[What is being asked] Show all lines from the records below in which the string "região" is present.

Given records section start

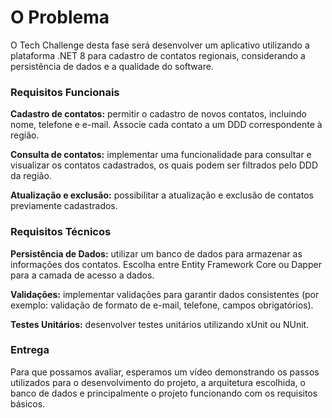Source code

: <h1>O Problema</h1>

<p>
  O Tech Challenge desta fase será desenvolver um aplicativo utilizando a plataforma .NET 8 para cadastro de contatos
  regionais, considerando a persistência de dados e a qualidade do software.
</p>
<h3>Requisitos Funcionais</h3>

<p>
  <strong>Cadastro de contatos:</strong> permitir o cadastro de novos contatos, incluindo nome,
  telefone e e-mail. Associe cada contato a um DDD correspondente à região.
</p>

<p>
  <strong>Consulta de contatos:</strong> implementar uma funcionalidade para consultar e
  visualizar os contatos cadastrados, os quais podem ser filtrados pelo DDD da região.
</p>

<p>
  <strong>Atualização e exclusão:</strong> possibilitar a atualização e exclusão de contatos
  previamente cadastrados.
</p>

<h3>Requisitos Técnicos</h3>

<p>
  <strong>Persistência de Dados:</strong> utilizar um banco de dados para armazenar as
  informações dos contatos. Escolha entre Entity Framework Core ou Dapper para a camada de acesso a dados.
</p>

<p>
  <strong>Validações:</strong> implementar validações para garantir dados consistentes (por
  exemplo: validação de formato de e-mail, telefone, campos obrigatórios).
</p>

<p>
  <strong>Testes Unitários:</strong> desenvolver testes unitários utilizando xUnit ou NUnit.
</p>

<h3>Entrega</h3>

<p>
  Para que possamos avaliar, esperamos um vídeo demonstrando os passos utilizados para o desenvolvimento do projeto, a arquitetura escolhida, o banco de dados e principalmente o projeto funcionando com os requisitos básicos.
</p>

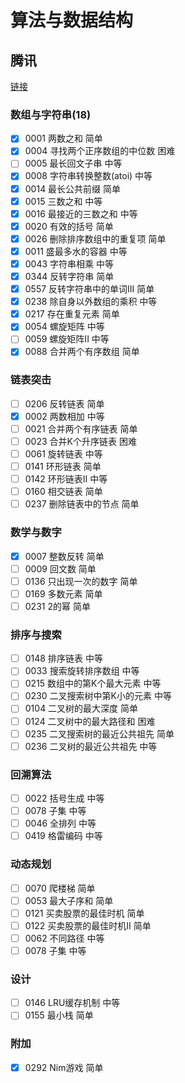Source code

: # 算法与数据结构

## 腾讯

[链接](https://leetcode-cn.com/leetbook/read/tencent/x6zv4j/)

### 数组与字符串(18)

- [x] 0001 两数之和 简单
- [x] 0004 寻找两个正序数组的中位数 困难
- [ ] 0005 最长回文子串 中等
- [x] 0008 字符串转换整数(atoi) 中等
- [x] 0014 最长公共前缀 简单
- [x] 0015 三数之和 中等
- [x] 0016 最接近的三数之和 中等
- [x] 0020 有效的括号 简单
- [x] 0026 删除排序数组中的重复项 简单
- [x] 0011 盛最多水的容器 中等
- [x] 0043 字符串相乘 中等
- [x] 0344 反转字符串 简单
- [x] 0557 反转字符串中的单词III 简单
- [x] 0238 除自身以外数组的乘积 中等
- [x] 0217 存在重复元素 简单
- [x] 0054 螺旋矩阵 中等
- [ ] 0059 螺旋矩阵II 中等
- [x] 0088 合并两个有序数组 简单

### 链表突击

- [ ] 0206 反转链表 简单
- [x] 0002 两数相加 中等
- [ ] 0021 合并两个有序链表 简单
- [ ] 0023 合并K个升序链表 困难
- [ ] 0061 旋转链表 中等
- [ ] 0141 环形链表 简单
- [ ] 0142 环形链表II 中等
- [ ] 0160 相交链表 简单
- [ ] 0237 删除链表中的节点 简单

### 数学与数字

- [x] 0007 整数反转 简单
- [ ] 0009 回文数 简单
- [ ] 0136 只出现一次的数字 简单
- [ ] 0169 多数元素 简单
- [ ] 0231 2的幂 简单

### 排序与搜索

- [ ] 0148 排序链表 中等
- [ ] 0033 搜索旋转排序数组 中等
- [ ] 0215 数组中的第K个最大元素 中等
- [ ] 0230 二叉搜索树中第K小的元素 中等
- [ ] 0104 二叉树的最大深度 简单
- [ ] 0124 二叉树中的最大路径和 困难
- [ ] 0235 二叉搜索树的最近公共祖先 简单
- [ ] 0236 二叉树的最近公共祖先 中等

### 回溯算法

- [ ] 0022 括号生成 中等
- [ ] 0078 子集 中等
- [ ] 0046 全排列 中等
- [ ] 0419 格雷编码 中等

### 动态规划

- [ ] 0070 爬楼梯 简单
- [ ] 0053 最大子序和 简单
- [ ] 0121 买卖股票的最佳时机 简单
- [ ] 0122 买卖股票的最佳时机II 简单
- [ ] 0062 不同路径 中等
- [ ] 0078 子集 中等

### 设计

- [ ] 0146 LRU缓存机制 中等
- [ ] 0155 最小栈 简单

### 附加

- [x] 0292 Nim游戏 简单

Given records section end
Given records section start

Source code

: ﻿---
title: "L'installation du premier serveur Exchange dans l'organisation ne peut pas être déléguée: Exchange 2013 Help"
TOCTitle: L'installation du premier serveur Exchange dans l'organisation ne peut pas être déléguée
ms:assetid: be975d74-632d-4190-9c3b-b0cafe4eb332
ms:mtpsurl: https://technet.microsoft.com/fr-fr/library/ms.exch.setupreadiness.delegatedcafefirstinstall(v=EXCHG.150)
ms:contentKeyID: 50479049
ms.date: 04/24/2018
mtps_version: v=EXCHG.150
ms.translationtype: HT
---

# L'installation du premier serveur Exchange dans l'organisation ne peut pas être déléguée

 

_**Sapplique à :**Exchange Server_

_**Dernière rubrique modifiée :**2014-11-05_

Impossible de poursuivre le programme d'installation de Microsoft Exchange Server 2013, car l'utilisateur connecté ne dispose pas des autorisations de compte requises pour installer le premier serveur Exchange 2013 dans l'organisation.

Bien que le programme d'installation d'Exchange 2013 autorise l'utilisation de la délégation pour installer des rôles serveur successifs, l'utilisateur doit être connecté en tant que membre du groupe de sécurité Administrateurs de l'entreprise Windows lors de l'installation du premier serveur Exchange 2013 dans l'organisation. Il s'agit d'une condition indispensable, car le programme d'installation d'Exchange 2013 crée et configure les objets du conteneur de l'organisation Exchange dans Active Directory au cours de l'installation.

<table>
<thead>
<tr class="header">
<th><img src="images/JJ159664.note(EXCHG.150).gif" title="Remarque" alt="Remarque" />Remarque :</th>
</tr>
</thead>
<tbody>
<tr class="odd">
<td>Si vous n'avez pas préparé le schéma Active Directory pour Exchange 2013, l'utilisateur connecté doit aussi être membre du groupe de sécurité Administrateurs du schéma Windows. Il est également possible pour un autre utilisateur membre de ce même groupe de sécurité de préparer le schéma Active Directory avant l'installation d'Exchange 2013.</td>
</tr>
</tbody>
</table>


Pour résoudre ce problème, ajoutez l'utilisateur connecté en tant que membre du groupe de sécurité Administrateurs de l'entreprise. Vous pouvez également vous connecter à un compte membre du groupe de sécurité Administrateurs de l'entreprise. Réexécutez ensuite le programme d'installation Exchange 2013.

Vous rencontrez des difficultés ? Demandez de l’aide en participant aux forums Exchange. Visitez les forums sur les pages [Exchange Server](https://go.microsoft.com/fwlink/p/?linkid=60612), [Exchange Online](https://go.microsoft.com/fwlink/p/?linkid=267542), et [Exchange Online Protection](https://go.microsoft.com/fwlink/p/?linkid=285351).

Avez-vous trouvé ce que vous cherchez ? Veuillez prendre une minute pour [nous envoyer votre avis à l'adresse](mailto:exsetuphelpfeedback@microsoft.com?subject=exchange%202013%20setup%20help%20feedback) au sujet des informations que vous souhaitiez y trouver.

Given records section end

[Task answer]
  telefone e e-mail. Associe cada contato a um DDD correspondente à região.
  visualizar os contatos cadastrados, os quais podem ser filtrados pelo DDD da região.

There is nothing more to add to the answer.